We spent the first week of the new year exploring the hectic neon-concrete wilderness of Tokyo. The whole city seemed to be booked out and we struggled to find accommodation, but eventually we were lucky to be able to rent an apartment right near Tokyo Tower for the few days we were there. We squeezed a lot of sightseeing into our days, so this blog is going to be highlight-reel-esque with many photos to avoid boredom-induced comas.
Tokyo Tower & One Piece
By some bizarre stroke of luck, the one day that we went to Tokyo Tower was the day that the One Piece Tower area was free to enter. I’ve never watched or read One Piece personally but the others had, and it was still very interesting even having very little context of the story. The tower itself was as expected – a high point with a great view. I thought it was part of a construction site when I first saw it, painted in traffic-cone orange and white, but apparently it is regulation regarding planes passing overhead. We watched the sun set over Mt Fuji, 100kms away, and saw the city begin to light up at night.
Visiting the Emperor
By (another) stroke of luck, the second day we were in Tokyo was one of only two days a year when the emperor of Japan makes an address and the Imperial Palace is open to the public. We lined up for hours with hundreds of other people in the sun – the emperor makes several addresses during the day so the hordes were directed into the palace ground in segments.

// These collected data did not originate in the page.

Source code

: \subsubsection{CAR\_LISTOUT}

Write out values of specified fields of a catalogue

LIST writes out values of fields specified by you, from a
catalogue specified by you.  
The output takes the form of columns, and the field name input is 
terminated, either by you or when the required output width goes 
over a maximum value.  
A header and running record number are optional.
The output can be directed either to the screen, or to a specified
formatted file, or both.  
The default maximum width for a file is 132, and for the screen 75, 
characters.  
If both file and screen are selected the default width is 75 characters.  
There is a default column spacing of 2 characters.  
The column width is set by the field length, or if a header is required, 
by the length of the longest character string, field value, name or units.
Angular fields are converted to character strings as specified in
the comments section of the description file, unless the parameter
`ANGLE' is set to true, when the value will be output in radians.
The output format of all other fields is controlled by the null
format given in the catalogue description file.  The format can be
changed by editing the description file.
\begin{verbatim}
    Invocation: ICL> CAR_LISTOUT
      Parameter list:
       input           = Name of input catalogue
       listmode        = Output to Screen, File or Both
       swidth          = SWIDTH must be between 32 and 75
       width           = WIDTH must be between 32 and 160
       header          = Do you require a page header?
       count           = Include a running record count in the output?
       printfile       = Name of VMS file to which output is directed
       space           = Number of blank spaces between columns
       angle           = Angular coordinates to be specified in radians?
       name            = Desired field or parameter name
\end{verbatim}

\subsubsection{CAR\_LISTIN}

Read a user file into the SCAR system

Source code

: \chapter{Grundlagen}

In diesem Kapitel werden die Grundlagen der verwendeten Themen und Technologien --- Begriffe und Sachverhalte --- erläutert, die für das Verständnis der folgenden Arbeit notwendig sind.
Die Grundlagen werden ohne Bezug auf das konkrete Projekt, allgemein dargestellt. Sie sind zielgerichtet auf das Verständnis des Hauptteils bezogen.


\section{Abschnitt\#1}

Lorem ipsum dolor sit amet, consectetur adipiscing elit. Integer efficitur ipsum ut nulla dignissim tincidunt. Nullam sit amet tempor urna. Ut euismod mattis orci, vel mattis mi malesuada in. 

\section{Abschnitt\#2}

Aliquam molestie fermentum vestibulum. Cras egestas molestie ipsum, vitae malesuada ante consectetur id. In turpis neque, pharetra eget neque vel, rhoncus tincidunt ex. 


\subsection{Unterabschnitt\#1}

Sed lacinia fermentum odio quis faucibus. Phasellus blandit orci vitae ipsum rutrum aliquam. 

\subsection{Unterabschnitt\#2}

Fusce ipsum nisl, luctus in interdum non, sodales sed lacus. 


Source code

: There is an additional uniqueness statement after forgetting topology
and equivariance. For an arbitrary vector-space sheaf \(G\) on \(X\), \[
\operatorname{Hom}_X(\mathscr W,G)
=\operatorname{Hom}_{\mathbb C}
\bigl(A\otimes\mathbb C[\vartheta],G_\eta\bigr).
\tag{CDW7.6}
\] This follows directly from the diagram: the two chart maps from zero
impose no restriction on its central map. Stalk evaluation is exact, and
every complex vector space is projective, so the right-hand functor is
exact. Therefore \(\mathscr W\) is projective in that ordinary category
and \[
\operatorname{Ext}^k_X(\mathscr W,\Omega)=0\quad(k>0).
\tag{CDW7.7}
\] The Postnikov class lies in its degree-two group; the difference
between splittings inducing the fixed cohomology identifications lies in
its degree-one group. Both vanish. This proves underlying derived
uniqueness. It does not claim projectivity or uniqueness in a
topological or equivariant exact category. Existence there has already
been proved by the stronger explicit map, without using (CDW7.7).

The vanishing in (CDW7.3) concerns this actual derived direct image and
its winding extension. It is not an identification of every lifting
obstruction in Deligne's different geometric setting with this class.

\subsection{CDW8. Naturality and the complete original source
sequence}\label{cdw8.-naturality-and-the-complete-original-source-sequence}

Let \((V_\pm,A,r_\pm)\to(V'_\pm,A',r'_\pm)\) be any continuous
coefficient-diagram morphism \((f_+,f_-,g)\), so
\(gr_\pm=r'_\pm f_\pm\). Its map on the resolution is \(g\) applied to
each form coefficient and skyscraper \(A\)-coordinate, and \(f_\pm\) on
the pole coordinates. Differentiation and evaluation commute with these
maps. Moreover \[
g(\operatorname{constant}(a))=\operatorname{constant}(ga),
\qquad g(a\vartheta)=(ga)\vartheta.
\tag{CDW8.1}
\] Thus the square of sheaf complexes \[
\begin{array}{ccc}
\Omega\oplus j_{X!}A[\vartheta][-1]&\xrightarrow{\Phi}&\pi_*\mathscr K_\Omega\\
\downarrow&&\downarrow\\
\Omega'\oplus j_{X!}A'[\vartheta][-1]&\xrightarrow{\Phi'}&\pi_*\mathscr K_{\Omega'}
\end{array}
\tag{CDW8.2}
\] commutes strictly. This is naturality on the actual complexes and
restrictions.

When the emperor did appear – with his wife, and his children and their spouses – the response was huge. Everyone was given paper Japanese flags during the long wait, and everyone raised them and waved them when they saw the emperor. No one made another sound though – no cheering, or clapping, just the sound of paper snapping furiously as people waved their flags with enthusiasm. The speech lasted less than a minute, and of course we understood almost nothing except the greeting. Still, a unique experience and I’m glad we were able to see this.
Famous for its game arcades and electronics shops, Akihabara was a lot of bright lights and loud sounds. My favourite was ‘Super Potato’ – several floors of vintage games and gear, and an old school kind of arcade on the top floor! Played Galaga, did not fail too miserably. Lots of fun.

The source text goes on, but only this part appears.